Comment 4 DEMAINE Benoît-Pierre, aka DoubleHP 2009-04-22 17:53:21 UTC
yes evdev is emerged as a dep required by the evdev word declared in INPUT_DEVICE (did you read emerge --info attached ?)

yes hal was running, as dep of the system due to hal USE flag (did you read atached emerge --info ?)

yes drivers' been remerged as said in #0 (did you read initial report ?) as asked in enotices.

When the box stops responding pings just when starting X, and, ping dont come back after 25mn ... if kernel did not paniced, I wonder how you call this situation (no HDD activity, there was free RAM, CPU was cold ... ) froze >12 times per day for 3 days ... tried 5 different xorg.conf ...

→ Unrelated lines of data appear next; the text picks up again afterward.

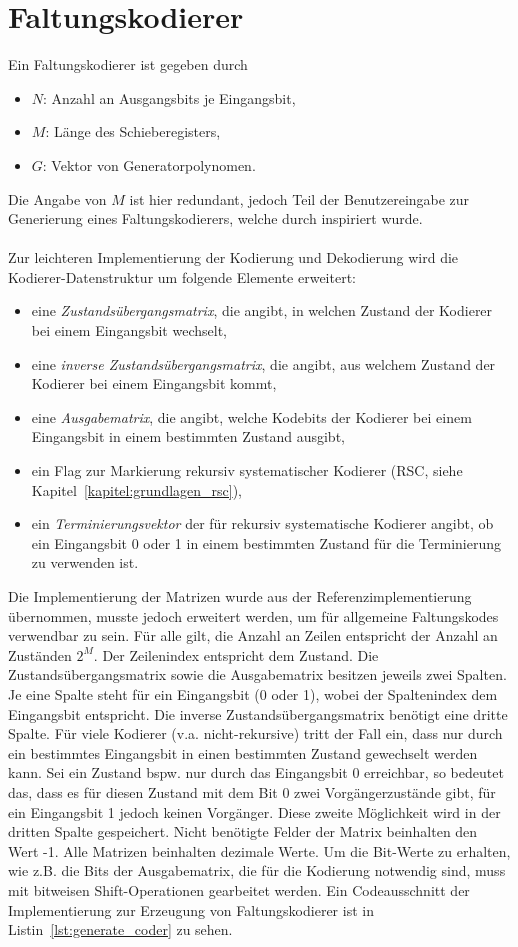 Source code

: \section{Faltungskodierer}
\label{kapitel:implementierung_faltungskodierer}
Ein Faltungskodierer ist gegeben durch 
\begin{itemize}
\item $N$: Anzahl an Ausgangsbits je Eingangsbit,
\item $M$: Länge des Schieberegisters,
\item $G$: Vektor von Generatorpolynomen.
\end{itemize}
Die Angabe von $M$ ist hier redundant, jedoch Teil der Benutzereingabe zur Generierung eines Faltungskodierers, welche durch \cite{morelos2006art} inspiriert wurde.
\\
\\
Zur leichteren Implementierung der Kodierung und Dekodierung wird die Kodierer-Datenstruktur um folgende Elemente erweitert:
\begin{itemize}
\item eine \emph{Zustandsübergangsmatrix}, die angibt, in welchen Zustand der Kodierer bei einem Eingangsbit wechselt,
\item eine \emph{inverse Zustandsübergangsmatrix}, die angibt, aus welchem Zustand der Kodierer bei einem Eingangsbit kommt,
\item eine \emph{Ausgabematrix}, die angibt, welche Kodebits der Kodierer bei einem Eingangsbit in einem bestimmten Zustand ausgibt,
\item ein Flag zur Markierung rekursiv systematischer Kodierer (RSC, siehe Kapitel~\ref{kapitel:grundlagen_rsc}),
\item ein \emph{Terminierungsvektor} der für rekursiv systematische Kodierer angibt, ob ein Eingangsbit 0 oder 1 in einem bestimmten Zustand für die Terminierung zu verwenden ist.
\end{itemize}
Die Implementierung der Matrizen wurde aus der Referenzimplementierung übernommen, musste jedoch erweitert werden, um für allgemeine Faltungskodes verwendbar zu sein. Für alle gilt, die Anzahl an Zeilen entspricht der Anzahl an Zuständen $2^{M}$. Der Zeilenindex entspricht dem Zustand. Die Zustandsübergangsmatrix sowie die Ausgabematrix besitzen jeweils zwei Spalten. Je eine Spalte steht für ein Eingangsbit (0 oder 1), wobei der Spaltenindex dem Eingangsbit entspricht. Die inverse Zustandsübergangsmatrix benötigt eine dritte Spalte. Für viele Kodierer (v.a. nicht-rekursive) tritt der Fall ein, dass nur durch ein bestimmtes Eingangsbit in einen bestimmten Zustand gewechselt werden kann. Sei ein Zustand bspw. nur durch das Eingangsbit 0 erreichbar, so bedeutet das, dass es für diesen Zustand mit dem Bit 0 zwei Vorgängerzustände gibt, für ein Eingangsbit 1 jedoch keinen Vorgänger. Diese zweite Möglichkeit wird in der dritten Spalte gespeichert. Nicht benötigte Felder der Matrix beinhalten den Wert -1. Alle Matrizen beinhalten dezimale Werte. Um die Bit-Werte zu erhalten, wie z.B. die Bits der Ausgabematrix, die für die Kodierung notwendig sind, muss mit bitweisen Shift-Operationen gearbeitet werden. Ein Codeausschnitt der Implementierung zur Erzeugung von Faltungskodierer ist in Listin~\ref{lst:generate_coder} zu sehen.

If you prefer, we can change the title to: "xorg-server-1.5.3-r5 freeze system and dont create log file". Would not make difference for me.
Comment 5 Rafał Mużyło 2009-04-22 18:19:31 UTC
I missed that line.
Have you tried starting from scratch,
that is 'Xorg -configure' ?
Comment 6 DEMAINE Benoît-Pierre, aka DoubleHP 2009-04-22 18:52:57 UTC
No, because 3d without X on my main station is already too much: got work to do.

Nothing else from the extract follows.